Num dia de vida boa, em que houve tempo para pôr a escrita em dia, recuperei pequenas memórias destes últimos tempos.
A morte recente de Luís Fernando Veríssimo não foi surpresa, mas deixa saudades. Convivi com ele em Porto Alegre (Rio Grande do Sul, Brasil) em pelo menos três iniciativas. Curiosamente, para além de fisicamente ser parecido com o meu amigo André Seffrin, que também é gaúcho, pareciam irmãos na postura, falam pouco, mas quando falam todos se calam para os ouvir. Na última vez, num auditório onde ficamos apenas quatro almas, só a mulher falava...por ele. Distante do grupo mais de um metro, Luís Fernando Veríssimo só acenava com a cabeça e, de vez em quando, completava o que a mulher dizia. A companheira falava por ele e ele mantinha-se atento, mas, ao mesmo tempo, alheado da conversa. “O que separa o homem dos bichos é que o homem sabe que é irracional”; “Deus nos livre da burrice alheia, que a nossa é pitoresca”; “A biblioteca é o lugar onde começamos a nos conhecer”; “Vou morrer sem realizar o meu grande sonho: não morrer nunca”; “Quando a gente acha que tem todas as respostas, vem a vida e muda todas as perguntas”. Era um dos melhores escritores em língua portuguesa. Morreu a 30 de Agosto com 88 anos. “A morte é uma sacanagem. Sou cada vez mais contra”.

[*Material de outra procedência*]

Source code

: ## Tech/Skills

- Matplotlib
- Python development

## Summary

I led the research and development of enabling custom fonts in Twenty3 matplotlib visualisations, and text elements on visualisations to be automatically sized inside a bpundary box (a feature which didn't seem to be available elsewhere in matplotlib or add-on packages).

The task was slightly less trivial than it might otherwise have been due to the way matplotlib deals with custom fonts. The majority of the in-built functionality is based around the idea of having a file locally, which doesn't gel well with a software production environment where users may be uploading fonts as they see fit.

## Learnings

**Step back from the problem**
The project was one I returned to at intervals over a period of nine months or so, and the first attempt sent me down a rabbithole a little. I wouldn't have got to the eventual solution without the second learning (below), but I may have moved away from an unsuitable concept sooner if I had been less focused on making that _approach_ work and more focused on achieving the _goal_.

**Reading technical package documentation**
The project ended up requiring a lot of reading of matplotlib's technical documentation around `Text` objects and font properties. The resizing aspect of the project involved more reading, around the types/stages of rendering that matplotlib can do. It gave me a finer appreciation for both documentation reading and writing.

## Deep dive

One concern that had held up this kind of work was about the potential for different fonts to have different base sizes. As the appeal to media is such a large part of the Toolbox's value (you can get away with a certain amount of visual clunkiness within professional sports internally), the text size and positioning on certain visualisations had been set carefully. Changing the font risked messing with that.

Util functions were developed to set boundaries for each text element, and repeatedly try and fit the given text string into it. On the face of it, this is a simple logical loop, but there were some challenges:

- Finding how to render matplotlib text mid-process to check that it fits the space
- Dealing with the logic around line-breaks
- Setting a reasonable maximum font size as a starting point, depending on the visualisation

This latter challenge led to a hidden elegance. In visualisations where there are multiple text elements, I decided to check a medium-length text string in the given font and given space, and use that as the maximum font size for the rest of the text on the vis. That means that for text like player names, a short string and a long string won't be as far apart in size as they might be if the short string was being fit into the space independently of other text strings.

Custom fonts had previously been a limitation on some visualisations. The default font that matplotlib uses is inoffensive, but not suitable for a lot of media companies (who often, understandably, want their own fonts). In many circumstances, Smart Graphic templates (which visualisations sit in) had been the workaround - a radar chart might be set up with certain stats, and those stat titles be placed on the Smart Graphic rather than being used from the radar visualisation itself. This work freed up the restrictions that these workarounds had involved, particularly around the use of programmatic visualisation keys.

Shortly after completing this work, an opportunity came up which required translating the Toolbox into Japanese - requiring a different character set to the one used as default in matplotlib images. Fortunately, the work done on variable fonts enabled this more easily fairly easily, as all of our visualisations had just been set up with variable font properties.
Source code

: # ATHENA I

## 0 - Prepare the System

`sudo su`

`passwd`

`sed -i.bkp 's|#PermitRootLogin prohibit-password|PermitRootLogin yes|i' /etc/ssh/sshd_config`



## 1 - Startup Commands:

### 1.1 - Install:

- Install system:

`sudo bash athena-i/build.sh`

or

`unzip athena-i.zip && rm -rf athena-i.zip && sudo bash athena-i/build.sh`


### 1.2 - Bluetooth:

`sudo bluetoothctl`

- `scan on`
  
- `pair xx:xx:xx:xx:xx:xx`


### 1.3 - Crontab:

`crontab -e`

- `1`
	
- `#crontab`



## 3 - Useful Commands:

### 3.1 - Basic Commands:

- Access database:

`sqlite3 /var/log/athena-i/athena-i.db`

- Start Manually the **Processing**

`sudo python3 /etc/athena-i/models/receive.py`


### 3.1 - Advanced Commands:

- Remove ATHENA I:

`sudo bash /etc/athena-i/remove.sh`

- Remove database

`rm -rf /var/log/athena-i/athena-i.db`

Já viajei por Moçambique há muitos anos e adorei. Se há lugares onde gostava de me perder para sempre era por lá, na praia das conchas, a três centenas de quilómetros de Nampula, e de outras tantas praias cujos nomes esqueci, mas que fazem parte dos lugares mais paradisíacos na terra. Nunca mais voltei, mas não foi por falta de convites. Há dias o Paulo Pires Teixeira, que voltou há uns bons anos para Maputo, e que foi meu companheiro nessa viagem de há muitos anos, insistiu mais uma vez para o visitar já que temos conversas para pôr em dia. Numa das mensagens escreve, depois de eu lhe dizer que é desta, que ficará “imensamente feliz”, e sugere, embora só tenha escrito três palavras, que todas juntas valem uma crónica; e é verdade, também os mais belos poemas alguma vez escritos continuam a ser os haicais, de origem japonesa, que têm apenas três versos.
Em 22 de Novembro de 2024 morreu um dos jornalistas que mais admirei ao longo da minha vida de aprendizagens. Conheci Juan Arias na sua casa no Rio de Janeiro pela mão da Suzana Vargas que era amiga da escritora Roseana Murray. Nesse dia era ele o cozinheiro e o prato era à base de alho e cebola, que a Roseana adorava e comia quase todos os dias para se vingar do primeiro marido que detestava o cheiro a alho. Juan Arias era um jornalista e escritor que dificilmente será esquecido. Era um ser humano com um coração do tamanho do Universo. Tenho todos os seus livros. Algumas das suas reportagens, quando se mudou para o Brasil, chegaram a gerar protestos do governo brasileiro junto da Embaixada de Espanha. Juan adorava Portugal e dizia que nunca tinha conhecido um país onde os nativos convidassem os turistas para almoçar, principalmente nas aldeias do norte de Portugal que visitava muitas vezes aos domingos. Com quase sete décadas de profissão, metade delas foram na Santa Sé, onde foi correspondente no Vaticano e acompanhou para o El País, jornal que ajudou a fundar, os Papas Paulo VI e João Paulo II em mais de 100 viagens. Descobriu na biblioteca do Vaticano o único códice existente escrito no dialecto de Jesus, que estava catalogado incorrectamente. Na Universidade de Roma, estudou filosofia, teologia, psicologia, línguas semíticas e dedicou-se à literatura com mais de 20 livros publicados, muitos deles editados simultaneamente no Brasil, em Portugal e em Espanha. A sua história de amor com Roseana Murray dava um romance. JAE.